Pull every line that holds the word "HTTP" from the entries.

** Opening EXERCISE INPUTS block **

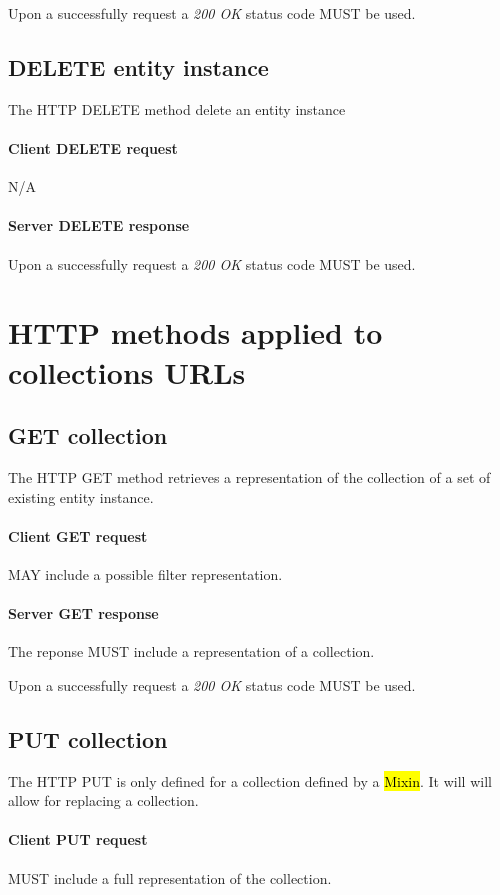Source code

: \documentclass[10pt,a4paper]{article}
\begin{document}
Upon a successfully request a \emph{200 OK} status code MUST be used.

\subsection{DELETE entity instance}
The HTTP DELETE method delete an entity instance

\paragraph{Client DELETE request}
N/A

\paragraph{Server DELETE response}
Upon a successfully request a \emph{200 OK} status code MUST be used.

\section{HTTP methods applied to collections URLs}

\subsection{GET collection}
The HTTP GET method retrieves a representation of the collection of a set of existing entity instance.

\paragraph{Client GET request}
MAY include a possible filter representation.

\paragraph{Server GET response}
The reponse MUST include a representation of a collection.

Upon a successfully request a \emph{200 OK} status code MUST be used.

\subsection{PUT collection}
The HTTP PUT is only defined for a collection defined by a \hl{Mixin}. It will will allow for replacing a collection.

\paragraph{Client PUT request}
MUST include a full representation of the collection.
\end{document}
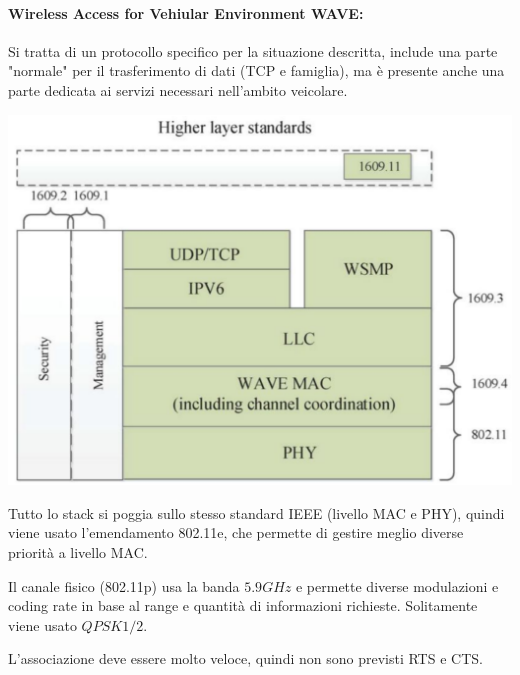 \paragraph{Wireless Access for Vehiular Environment WAVE:} Si tratta di un protocollo specifico per la situazione descritta, include una parte "normale" per il trasferimento di dati (TCP e famiglia), ma è presente anche una parte dedicata ai servizi necessari nell'ambito veicolare.
\begin{center}
	\includegraphics[width=0.6\linewidth]{img/wlan/wave}
\end{center}

Tutto lo stack si poggia sullo stesso standard IEEE (livello MAC e PHY), quindi viene usato l'emendamento 802.11e, che permette di gestire meglio diverse priorità a livello MAC.

Il canale fisico (802.11p) usa la banda $5.9GHz$ e permette diverse modulazioni e coding rate in base al range e quantità di informazioni richieste. Solitamente viene usato $QPSK 1/2$.

L'associazione deve essere molto veloce, quindi non sono previsti RTS e CTS.

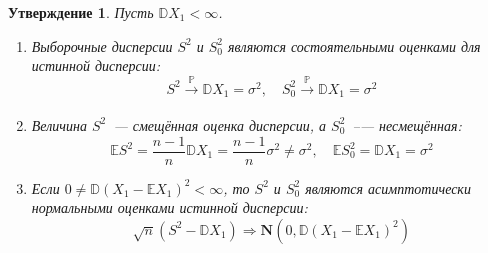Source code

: \documentclass[oneside,final,14pt]{extreport}
\theoremstyle{plain}
\newtheorem*{thm*}{Утверждение}
\theoremstyle{definition}
\theoremstyle{named}
\begin{document}
\begin{thm*}
Пусть $\mathbb{D} X_{1}<\infty$.
\begin{enumerate}
    \item Выборочные дисперсии $S^{2}$ и $S^{2}_0$ являются состоятельными оценками для истинной дисперсии:
    \begin{equation*}
        S^{2} \xrightarrow[]{\mathbb{P}} \mathbb{D} X_{1}=\sigma^{2}, \quad S_{0}^{2} \xrightarrow[]{\mathbb{P}} \mathbb{D} X_{1}=\sigma^{2}
    \end{equation*}
    \item Величина $S^{2}$~--- смещённая оценка дисперсии, а $S^{2}_0$~--— несмещённая:
    \begin{equation*}
        \mathbb{E} S^{2}=\frac{n-1}{n} \mathbb{D} X_{1}=\frac{n-1}{n} \sigma^{2} \neq \sigma^{2}, \quad \mathbb{E} S_{0}^{2}=\mathbb{D} X_{1}=\sigma^{2}
    \end{equation*}
    
    \item Если $0 \neq \mathbb{D}(X_{1}-\mathbb{E}X_{1})^{2}<\infty$, то $S^{2}$ и $S^{2}_0$ являются асимптотически нормальными оценками истинной дисперсии:
    \begin{equation*}
        \sqrt{n}\left(S^{2}-\mathbb{D} X_{1}\right) \Rightarrow \mathbf{N}(0, \mathbb{D}(X_{1}-\mathbb{E} X_{1})^{2})
    \end{equation*}
\end{enumerate}
\end{thm*}
\end{document}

** Closing EXERCISE INPUTS block **

> _ANSWER SECTION_:
The HTTP DELETE method delete an entity instance
\section{HTTP methods applied to collections URLs}
The HTTP GET method retrieves a representation of the collection of a set of existing entity instance.
The HTTP PUT is only defined for a collection defined by a \hl{Mixin}. It will will allow for replacing a collection.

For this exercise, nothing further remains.